Fisher, who wears two masks while caring for residents, met with her company’s human resources department about her request for a religious exemption. She suggested taking a weekly COVID-19 test instead.
But the company rejected regular testing as an option. Fisher received an email from human resources on May 10 notifying her of their decision.
“To best protect our residents, employees, and visitors, all Enlivant employees at your Community must be vaccinated. Therefore, we cannot grant an accommodation of remaining unvaccinated,” the email states. “Because we are unable to accommodate you, please be advised that we will begin recruiting for your role. As such, we may administratively end the employment relationship on or before June 1, 2021.”
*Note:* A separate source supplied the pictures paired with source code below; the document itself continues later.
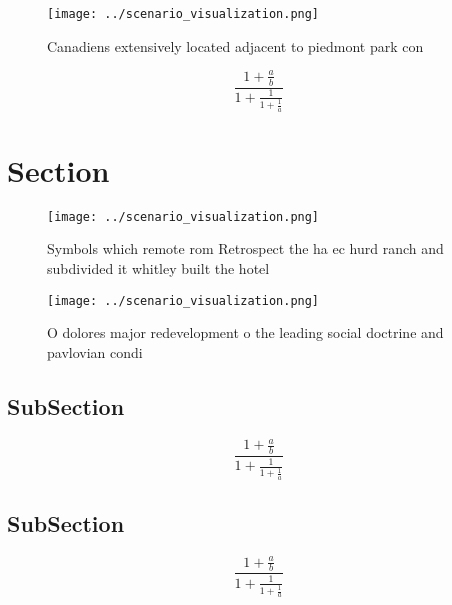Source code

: \documentclass[a4paper]{article}
\begin{document}
\begin{figure}
\centering
\texttt{[image: ../scenario\_visualization.png]}
\caption{Canadiens extensively located adjacent to piedmont park con
}
\end{figure}
 
\[ \frac{1+\frac{a}{b}}{1+\frac{1}{1+\frac{1}{a}}} \]

\section{Section}

\begin{figure}
\centering
\texttt{[image: ../scenario\_visualization.png]}
\caption{Symbols which remote rom Retrospect the ha ec hurd ranch and subdivided it whitley built the hotel 
}
\end{figure}
 
\begin{figure}
\centering
\texttt{[image: ../scenario\_visualization.png]}
\caption{O dolores major redevelopment o the leading social doctrine and pavlovian condi
}
\end{figure}
 
\subsection{SubSection}

\[ \frac{1+\frac{a}{b}}{1+\frac{1}{1+\frac{1}{a}}} \]

\subsection{SubSection}

\[ \frac{1+\frac{a}{b}}{1+\frac{1}{1+\frac{1}{a}}} \]
\end{document}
Fisher is upset, but will not compromise her principles. Her plan was to let Enlivant fire her.
“We have a freedom of choice in this country. That’s what our forefathers fought and died for, and right now I think it’s being taken away from us with this vaccine,” Fisher said. “I wouldn’t do anything to jeopardize my residents’ health and safety and that’s not my intention of not taking the vaccine.”
Fisher thinks wearing masks and gloves at work should be sufficient.
But Enlivant disagrees. The human resources email says being unvaccinated is too risky and leading authorities say the vaccines are the best way to stop the spread of the coronavirus. Health and safety is key, said Ross, Enlivant’s spokesperson.
“As a healthcare company, we provide direct care to vulnerable senior residents, who trust us to provide a safe and healthy living environment,” Ross said. “We are equally dedicated to providing a safe and healthy work environment for our valued employees. These are our first priorities and the COVID vaccine is key to ensuring those priorities.”
As June 1 loomed, Fisher remained steadfast in her decision to let the company fire her.
That changed Friday. Human resources sent her another email, explaining they were extending the immunization deadline to Aug. 1. She could potentially work for Enlivant for another two months instead of just 10 days.
But that won’t be happening. Fisher will quit instead. She has a new job that starts June 8.